Question

A gas of unknown molecular mass was allowed to effuse through a small opening under constant-pressure conditions. It required \(105 \mathrm{~s}\) for \(1.0 \mathrm{~L}\) of the gas to effuse. Under identical experimental conditions it required \(31 \mathrm{~s}\) for \(1.0\) L of \(\mathrm{O}_{2}\) gas to effuse. Calculate the molar mass of the unknown gas. (Remember that the faster the rate of effusion, the shorter the time required for effusion of 1.0 L; that is, rate and time are inversely proportional.)

Short answer

The molar mass of the unknown gas is approximately 2.98 g/mol.

Step-by-step solution

Understand Graham's law of effusion

Graham's law of effusion states that the rate of effusion of two different gases is proportional to the square root of the inverse of their molar masses. Mathematically, this can be represented as: \( \frac{Rate_1}{Rate_2} = \sqrt{\frac{M_2}{M_1}} \) where \( Rate_1\) and \( Rate_2\) are the effusion rates of the two gases, \( M_1\) is the molar mass of the first gas, and \( M_2\) is the molar mass of the second gas. Since the rate of effusion and time required for effusion are inversely proportional, we can replace the rates in the equation with their corresponding times: \( \frac{Time_2}{Time_1} = \sqrt{\frac{M_2}{M_1}} \)

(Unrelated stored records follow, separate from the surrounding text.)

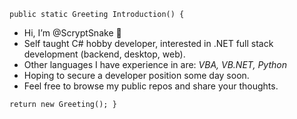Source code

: <code>public static Greeting Introduction()
{</code>
 - Hi, I’m @ScryptSnake 🐍
- Self taught C# hobby developer, interested in .NET full stack development (backend, desktop, web).
- Other languages I have experience in are:  *VBA, VB.NET, Python*
- Hoping to secure a developer position some day soon.
- Feel free to browse my public repos and share your thoughts.

<code>return new Greeting();
}</code>

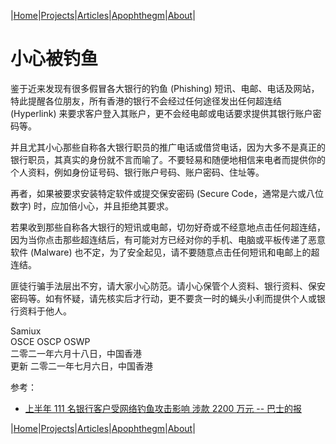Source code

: |[Home](/README.md)|[Projects](/projects.md)|[Articles](/articles.md)|[Apophthegm](/apophthegm.md)|[About](/about.md)|

# 小心被钓鱼

鉴于近来发现有很多假冒各大银行的钓鱼 (Phishing) 短讯、电邮、电话及网站，特此提醒各位朋友，所有香港的银行不会经过任何途径发出任何超连结 (Hyperlink) 来要求客户登入其账户，更不会经电邮或电话要求提供其银行账户密码等。

并且尤其小心那些自称各大银行职员的推广电话或借贷电话，因为大多不是真正的银行职员，其真实的身份就不言而喻了。不要轻易和随便地相信来电者而提供你的个人资料，例如身份证号码、银行账户号码、账户密码、住址等。

再者，如果被要求安装特定软件或提交保安密码 (Secure Code，通常是六或八位数字) 时，应加倍小心，并且拒绝其要求。

若果收到那些自称各大银行的短讯或电邮，切勿好奇或不经意地点击任何超连结，因为当你点击那些超连结后，有可能对方已经对你的手机、电脑或平板传递了恶意软件 (Malware) 也不定，为了安全起见，请不要随意点击任何短讯和电邮上的超连结。

匪徒行骗手法层出不穷，请大家小心防范。请小心保管个人资料、银行资料、保安密码等。如有怀疑，请先核实后才行动，更不要贪一时的蝇头小利而提供个人或银行资料于他人。

Samiux   
OSCE  OSCP  OSWP   
二零二一年六月十八日，中国香港   
更新 二零二一年七月六日，中国香港     

参考：

- [上半年 111 名银行客户受网络钓鱼攻击影响 涉款 2200 万元 -- 巴士的报](https://www.bastillepost.com/hongkong/article/8746848)   

|[Home](/README.md)|[Projects](/projects.md)|[Articles](/articles.md)|[Apophthegm](/apophthegm.md)|[About](/about.md)|

 
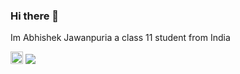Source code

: ### Hi there 👋
Im Abhishek Jawanpuria a class 11 student from India


<a href="https://mobile.twitter.com/bla02989565"> <img src="https://www.flaticon.com/svg/static/icons/svg/733/733635.svg" width=20 height=20></a>
<a href="https://m.facebook.com/abhishek.jawanpuria"><img src="https://www.flaticon.com/svg/static/icons/svg/1384/1384005.svg"></a>
<!--
**Abhishek1345/Abhishek1345** is a ✨ _special_ ✨ repository because its `README.md` (this file) appears on your GitHub profile.

Here are some ideas to get you started:

- 🔭 I’m currently working on ...
- 🌱 I’m currently learning ...
- 👯 I’m looking to collaborate on ...
- 🤔 I’m looking for help with ...
- 💬 Ask me about ...
- 📫 How to reach me: ...
- 😄 Pronouns: ...
- ⚡ Fun fact: ...
-->
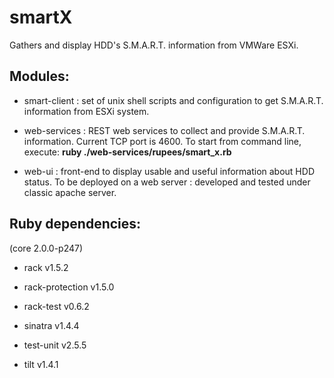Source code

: smartX
======

Gathers and display HDD's S.M.A.R.T. information from VMWare ESXi.

Modules:
--------
- smart-client : set of unix shell scripts and configuration to get S.M.A.R.T. information from ESXi system.

- web-services : REST web services to collect and provide S.M.A.R.T. information.
Current TCP port is 4600.
To start from command line, execute:
**ruby ./web-services/rupees/smart_x.rb**

- web-ui : front-end to display usable and useful information about HDD status.
To be deployed on a web server : developed and tested under classic apache server.

Ruby dependencies:
------------------
(core 2.0.0-p247)

- rack v1.5.2

- rack-protection v1.5.0

- rack-test v0.6.2

- sinatra v1.4.4

- test-unit v2.5.5

- tilt v1.4.1

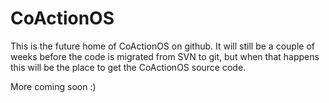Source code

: CoActionOS
==========

This is the future home of CoActionOS on github.  It will still be a couple of weeks before the code is migrated from SVN to git, but when that happens this will be the place to get the CoActionOS source code.

More coming soon :)

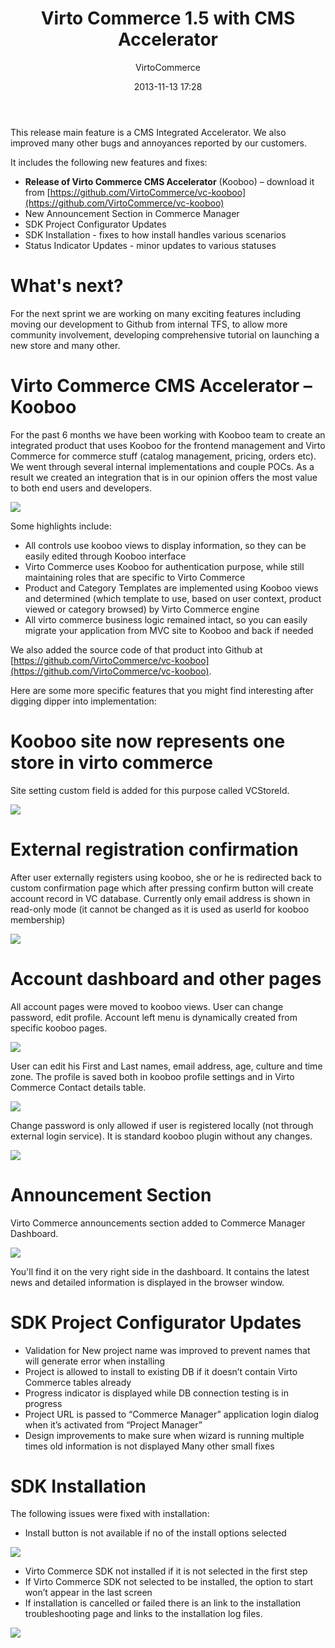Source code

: ﻿---
author: VirtoCommerce
category: Release
date: 2013-11-13 17:28
excerpt: This release main feature is a CMS Integrated Accelerator. We also improved many other bugs and annoyances reported by our customers. 
permalink: blogs/news/virtocommerce-1-5-with-cms-accelerator
title: "Virto Commerce 1.5 with CMS Accelerator"
---
This release main feature is a CMS Integrated Accelerator. We also improved many other bugs and annoyances reported by our customers.

It includes the following new features and fixes:

* **Release of Virto Commerce CMS Accelerator** (Kooboo) – download it from [https://github.com/VirtoCommerce/vc-kooboo](https://github.com/VirtoCommerce/vc-kooboo)
* New Announcement Section in Commerce Manager
* SDK Project Configurator Updates
* SDK Installation - fixes to how install handles various scenarios
* Status Indicator Updates - minor updates to various statuses

# What's next?

For the next sprint we are working on many exciting features including moving our development to Github from internal TFS, to allow more community involvement, developing comprehensive tutorial on launching a new store and many other.

# Virto Commerce CMS Accelerator – Kooboo

For the past 6 months we have been working with Kooboo team to create an integrated product that uses Kooboo for the frontend management and Virto Commerce for commerce stuff (catalog management, pricing, orders etc). We went through several internal implementations and couple POCs. As a result we created an integration that is in our opinion offers the most value to both end users and developers.

![](assets/images/blog/tmp1392.png)

Some highlights include:

* All controls use kooboo views to display information, so they can be easily edited through Kooboo interface 
* Virto Commerce uses Kooboo for authentication purpose, while still maintaining roles that are specific to Virto Commerce 
* Product and Category Templates are implemented using Kooboo views and determined (which template to use, based on user context, product viewed or category browsed) by Virto Commerce engine 
* All virto commerce business logic remained intact, so you can easily migrate your application from MVC site to Kooboo and back if needed

We also added the source code of that product into Github at [https://github.com/VirtoCommerce/vc-kooboo](https://github.com/VirtoCommerce/vc-kooboo).

Here are some more specific features that you might find interesting after digging dipper into implementation:

# Kooboo site now represents one store in virto commerce

Site setting custom field is added for this purpose called VCStoreId.

![](assets/images/blog/clip_image002_.png)

# External registration confirmation

After user externally registers using kooboo, she or he is redirected back to custom confirmation page which after pressing confirm button will create account record in VC database. Currently only email address is shown in read-only mode (it cannot be changed as it is used as userId for kooboo membership)

![](assets/images/blog/clip_image004.png)

# Account dashboard and other pages

All account pages were moved to kooboo views. User can change password, edit profile. Account left menu is dynamically created from specific kooboo pages.

![](assets/images/blog/clip_image006.png)

User can edit his First and Last names, email address, age, culture and time zone. The profile is saved both in kooboo profile settings and in Virto Commerce Contact details table.

![](assets/images/blog/clip_image008.png)

Change password is only allowed if user is registered locally (not through external login service). It is standard kooboo plugin without any changes.

![](assets/images/blog/clip_image010.png)

# Announcement Section

Virto Commerce announcements section added to Commerce Manager Dashboard.

![](assets/images/blog/clip_image002__.jpg)

You'll find it on the very right side in the dashboard. It contains the latest news and detailed information is displayed in the browser window.

# SDK Project Configurator Updates

* Validation for New project name was improved to prevent names that will generate error when installing
* Project is allowed to install to existing DB if it doesn’t contain Virto Commerce tables already
* Progress indicator is displayed while DB connection testing is in progress
* Project URL is passed to “Commerce Manager” application login dialog when it’s activated from “Project Manager”
* Design improvements to make sure when wizard is running multiple times old information is not displayed  Many other small fixes

# SDK Installation

The following issues were fixed with installation:

* Install button is not available if no of the install options selected

![](assets/images/blog/base643ac26e4a9c7f683c.png)

* Virto Commerce SDK not installed if it is not selected in the first step
* If Virto Commerce SDK not selected to be installed, the option to start won’t appear in the last screen
* If installation is cancelled or failed there is an link to the installation troubleshooting page and links to the installation log files.

![](assets/images/blog/base64687d6d485df067ae.png)
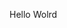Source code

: Hello Wolrd


















































































































































































































































































































































































































































































































































































































































































































































































































































































































































































































































































































































































































































































































































































































































































































































































































































































































































































































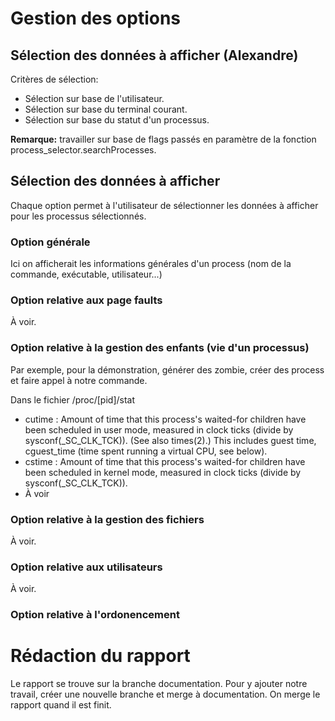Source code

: # Gestion des options
## Sélection des données à afficher (Alexandre)
Critères de sélection:
- Sélection sur base de l'utilisateur.
- Sélection sur base du terminal courant.
- Sélection sur base du statut d'un processus.

**Remarque:** travailler sur base de flags passés en paramètre de la fonction process_selector.searchProcesses.

## Sélection des données à afficher
Chaque option permet à l'utilisateur de sélectionner les données à afficher pour les processus sélectionnés.

### Option générale
Ici on afficherait les informations générales d'un process (nom de la commande, exécutable, utilisateur...)

### Option relative aux page faults
À voir.

### Option relative à la gestion des enfants (vie d'un processus)
Par exemple, pour la démonstration, générer des zombie, créer des process et faire appel à notre commande.

Dans le fichier /proc/[pid]/stat
- cutime : Amount of time that this process's waited-for children have been  scheduled in  user  mode,  measured  in clock ticks (divide by sysconf(_SC_CLK_TCK)). (See also times(2).)  This includes guest  time,  cguest_time  (time  spent running a virtual CPU, see below).
- cstime : Amount  of time that this process's waited-for children have been scheduled in kernel mode, measured in clock ticks (divide by sysconf(_SC_CLK_TCK)).
- À voir

### Option relative à la gestion des fichiers
À voir.

### Option relative aux utilisateurs
À voir.

### Option relative à l'ordonencement

# Rédaction du rapport
Le rapport se trouve sur la branche documentation. Pour y ajouter notre travail, créer une nouvelle branche et merge à documentation. On merge le rapport quand il est finit.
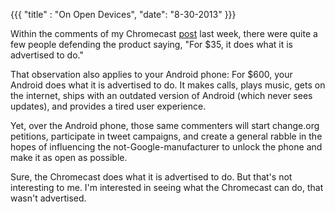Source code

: {{{
  "title" : "On Open Devices",
  "date": "8-30-2013"
}}}

Within the comments of my Chromecast [post](https://plus.google.com/110558071969009568835/posts/ZeHgRXS6AZs) last week, there were quite a few people defending the product saying, "For $35, it does what it is advertised to do."

That observation also applies to your Android phone: For $600, your Android does what it is advertised to do. It makes calls, plays music, gets on the internet, ships with an outdated version of Android (which never sees updates), and provides a tired user experience.

Yet, over the Android phone, those same commenters will start change.org petitions, participate in tweet campaigns, and create a general rabble in the hopes of influencing the not-Google-manufacturer to unlock the phone and make it as open as possible.

Sure, the Chromecast does what it is advertised to do. But that's not interesting to me. I'm interested in seeing what the Chromecast can do, that wasn't advertised.
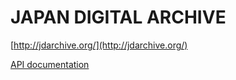 # JAPAN DIGITAL ARCHIVE

[http://jdarchive.org/](http://jdarchive.org/)

[API documentation](https://docs.google.com/document/d/1oNrQNfQcsbqiUoCdUgG9AXXxBzpt93TOGeRGSirH1GE/edit)

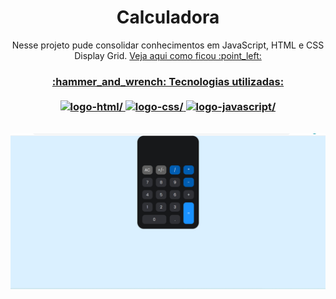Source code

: <h1 align=center> Calculadora </h1>

<p align=center> Nesse projeto pude consolidar conhecimentos em JavaScript, HTML e CSS Display Grid. <a href="https://raquelferreira1.github.io/Calculadora-JS-e-CSS-Display-Grid/"</a> Veja aqui como ficou :point_left: </p>

<h3 align=center><b> :hammer_and_wrench: Tecnologias utilizadas: <br><br>

<img src="https://camo.githubusercontent.com/c8d13e1c596a6726b1da8475a9299fac133f95ef009083b48be01f975a44987e/68747470733a2f2f696d672e736869656c64732e696f2f62616467652f2d48544d4c2d3035313232413f7374796c653d666c6174266c6f676f3d48544d4c35" alt=logo-html/>
<img src="https://camo.githubusercontent.com/d738d76484d50c8345c2d01e39364b707285bc7936140858e7909dfe6424efb2/68747470733a2f2f696d672e736869656c64732e696f2f62616467652f2d4353532d3035313232413f7374796c653d666c6174266c6f676f3d43535333266c6f676f436f6c6f723d313537324236" alt=logo-css/>
<img src="https://camo.githubusercontent.com/6e8ce928be6e5866e27140eb0bb25479b52137d75ee0196e7b67c91038a9abc3/68747470733a2f2f696d672e736869656c64732e696f2f62616467652f2d4a6176615363726970742d3035313232413f7374796c653d666c6174266c6f676f3d6a617661736372697074" alt=logo-javascript/> </b></h3>
<br>

<img src= "https://raw.githubusercontent.com/raquelferreira1/Calculadora-JS-e-CSS-Display-Grid/62d6656dd092356777ef9489e74a40bdb719ca9b/print-calc.png">
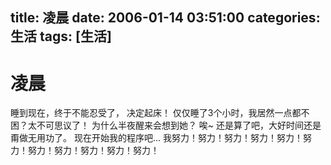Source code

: title: 凌晨
date: 2006-01-14 03:51:00
categories:  生活
tags: [生活]
---

# 凌晨
睡到现在，终于不能忍受了， 决定起床！
仅仅睡了3个小时，我居然一点都不困？太不可思议了！
为什么半夜醒来会想到她？
唉~ 还是算了吧，大好时间还是甭做无用功了。
现在开始我的程序吧...
我努力！努力！努力！努力！努力！努力！努力！努力！努力！努力！努力！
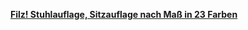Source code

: [**Filz! Stuhlauflage, Sitzauflage nach Maß in 23 Farben**](https://www.monofaktur.de/stuhlauflage-sitzauflage-filz-5mm-nach-mass)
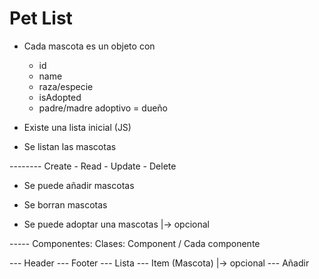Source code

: # Pet List

-   Cada mascota es un objeto con

    -   id
    -   name
    -   raza/especie
    -   isAdopted
    -   padre/madre adoptivo = dueño

-   Existe una lista inicial (JS)

-   Se listan las mascotas

-------- Create - Read - Update - Delete

-   Se puede añadir mascotas

-   Se borran mascotas

-   Se puede adoptar una mascotas |-> opcional

----- Componentes: Clases: Component / Cada componente

--- Header
--- Footer
--- Lista
--- Item (Mascota) |-> opcional
--- Añadir
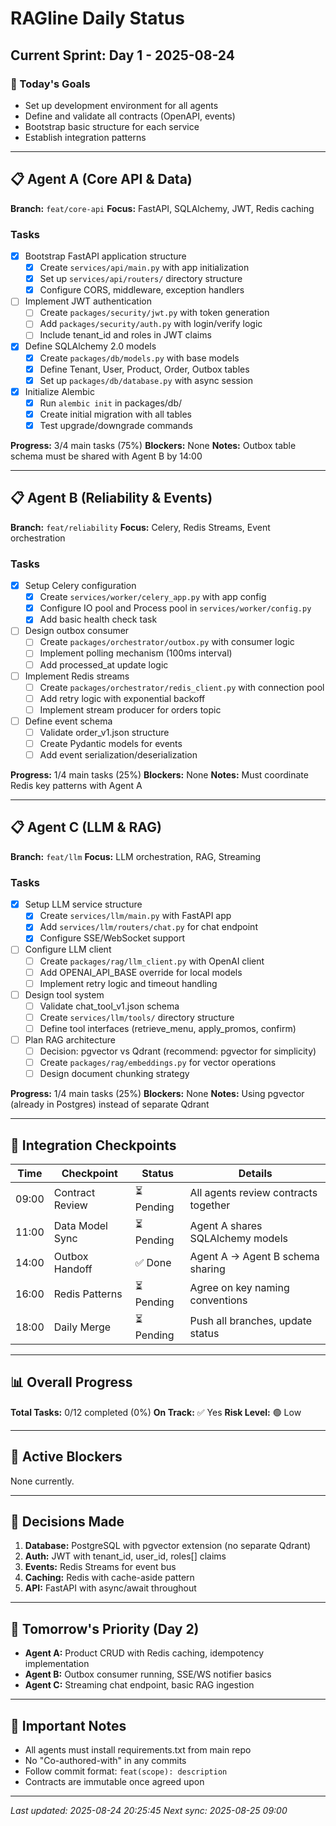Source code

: # RAGline Daily Status

## Current Sprint: Day 1 - 2025-08-24

### 🎯 Today's Goals

- Set up development environment for all agents
- Define and validate all contracts (OpenAPI, events)
- Bootstrap basic structure for each service
- Establish integration patterns

---

## 📋 Agent A (Core API & Data)

**Branch:** `feat/core-api`
**Focus:** FastAPI, SQLAlchemy, JWT, Redis caching

### Tasks

- [x] Bootstrap FastAPI application structure
  - [x] Create `services/api/main.py` with app initialization
  - [x] Set up `services/api/routers/` directory structure
  - [x] Configure CORS, middleware, exception handlers
- [ ] Implement JWT authentication
  - [ ] Create `packages/security/jwt.py` with token generation
  - [ ] Add `packages/security/auth.py` with login/verify logic
  - [ ] Include tenant_id and roles in JWT claims
- [x] Define SQLAlchemy 2.0 models
  - [x] Create `packages/db/models.py` with base models
  - [x] Define Tenant, User, Product, Order, Outbox tables
  - [x] Set up `packages/db/database.py` with async session
- [x] Initialize Alembic
  - [x] Run `alembic init` in packages/db/
  - [x] Create initial migration with all tables
  - [x] Test upgrade/downgrade commands

**Progress:** 3/4 main tasks (75%)
**Blockers:** None
**Notes:** Outbox table schema must be shared with Agent B by 14:00

---

## 📋 Agent B (Reliability & Events)

**Branch:** `feat/reliability`
**Focus:** Celery, Redis Streams, Event orchestration

### Tasks

- [x] Setup Celery configuration
  - [x] Create `services/worker/celery_app.py` with app config
  - [x] Configure IO pool and Process pool in `services/worker/config.py`
  - [x] Add basic health check task
- [ ] Design outbox consumer
  - [ ] Create `packages/orchestrator/outbox.py` with consumer logic
  - [ ] Implement polling mechanism (100ms interval)
  - [ ] Add processed_at update logic
- [ ] Implement Redis streams
  - [ ] Create `packages/orchestrator/redis_client.py` with connection pool
  - [ ] Add retry logic with exponential backoff
  - [ ] Implement stream producer for orders topic
- [ ] Define event schema
  - [ ] Validate order_v1.json structure
  - [ ] Create Pydantic models for events
  - [ ] Add event serialization/deserialization

**Progress:** 1/4 main tasks (25%)
**Blockers:** None
**Notes:** Must coordinate Redis key patterns with Agent A

---

## 📋 Agent C (LLM & RAG)

**Branch:** `feat/llm`
**Focus:** LLM orchestration, RAG, Streaming

### Tasks

- [x] Setup LLM service structure
  - [x] Create `services/llm/main.py` with FastAPI app
  - [x] Add `services/llm/routers/chat.py` for chat endpoint
  - [x] Configure SSE/WebSocket support
- [ ] Configure LLM client
  - [ ] Create `packages/rag/llm_client.py` with OpenAI client
  - [ ] Add OPENAI_API_BASE override for local models
  - [ ] Implement retry logic and timeout handling
- [ ] Design tool system
  - [ ] Validate chat_tool_v1.json schema
  - [ ] Create `services/llm/tools/` directory structure
  - [ ] Define tool interfaces (retrieve_menu, apply_promos, confirm)
- [ ] Plan RAG architecture
  - [ ] Decision: pgvector vs Qdrant (recommend: pgvector for simplicity)
  - [ ] Create `packages/rag/embeddings.py` for vector operations
  - [ ] Design document chunking strategy

**Progress:** 1/4 main tasks (25%)
**Blockers:** None
**Notes:** Using pgvector (already in Postgres) instead of separate Qdrant

---

## 🔄 Integration Checkpoints

| Time  | Checkpoint      | Status     | Details                              |
| ----- | --------------- | ---------- | ------------------------------------ |
| 09:00 | Contract Review | ⏳ Pending | All agents review contracts together |
| 11:00 | Data Model Sync | ⏳ Pending | Agent A shares SQLAlchemy models     |
| 14:00 | Outbox Handoff  | ✅ Done    | Agent A → Agent B schema sharing     |
| 16:00 | Redis Patterns  | ⏳ Pending | Agree on key naming conventions      |
| 18:00 | Daily Merge     | ⏳ Pending | Push all branches, update status     |

---

## 📊 Overall Progress

**Total Tasks:** 0/12 completed (0%)
**On Track:** ✅ Yes
**Risk Level:** 🟢 Low

---

## 🚧 Active Blockers

None currently.

---

## 📝 Decisions Made

1. **Database:** PostgreSQL with pgvector extension (no separate Qdrant)
2. **Auth:** JWT with tenant_id, user_id, roles[] claims
3. **Events:** Redis Streams for event bus
4. **Caching:** Redis with cache-aside pattern
5. **API:** FastAPI with async/await throughout

---

## 🔮 Tomorrow's Priority (Day 2)

- **Agent A:** Product CRUD with Redis caching, idempotency implementation
- **Agent B:** Outbox consumer running, SSE/WS notifier basics
- **Agent C:** Streaming chat endpoint, basic RAG ingestion

---

## 📌 Important Notes

- All agents must install requirements.txt from main repo
- No "Co-authored-with" in any commits
- Follow commit format: `feat(scope): description`
- Contracts are immutable once agreed upon

---

_Last updated: 2025-08-24 20:25:45_
_Next sync: 2025-08-25 09:00_
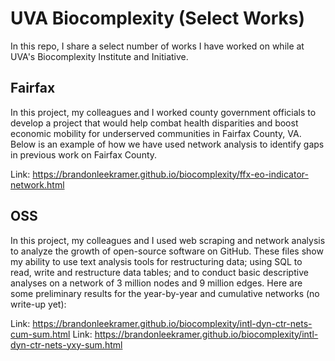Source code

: # UVA Biocomplexity (Select Works)

In this repo, I share a select number of works I have worked on while at UVA's Biocomplexity Institute and Initiative. 

## Fairfax  

In this project, my colleagues and I worked county government officials to develop a project that would help combat health disparities and boost economic mobility for underserved communities in Fairfax County, VA. Below is an example of how we have used network analysis to identify gaps in previous work on Fairfax County. 

Link: https://brandonleekramer.github.io/biocomplexity/ffx-eo-indicator-network.html

## OSS

In this project, my colleagues and I used web scraping and network analysis to analyze the growth of open-source software on GitHub. These files show my ability to use text analysis tools for restructuring data; using SQL to read, write and restructure data tables; and to conduct basic descriptive analyses on a network of 3 million nodes and 9 million edges. Here are some preliminary results for the year-by-year and cumulative networks (no write-up yet):

Link: https://brandonleekramer.github.io/biocomplexity/intl-dyn-ctr-nets-cum-sum.html
Link: https://brandonleekramer.github.io/biocomplexity/intl-dyn-ctr-nets-yxy-sum.html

Set up the equation with the given information

Given the information about the effusion times of the unknown gas and the oxygen gas, set up the equation as follows: \( \frac{Time_{unknown}}{Time_{O_2}} = \sqrt{\frac{M_{O_2}}{M_{unknown}}} \) Now plug in the given values: \( Time_{unknown} = 105 s \),\( Time_{O_2} = 31 s \) and \( M_{O_2} = 32 g/mol\), where \( M_{unknown}\) represents the molar mass of the unknown gas: \( \frac{105}{31} = \sqrt{\frac{32}{M_{unknown}}} \)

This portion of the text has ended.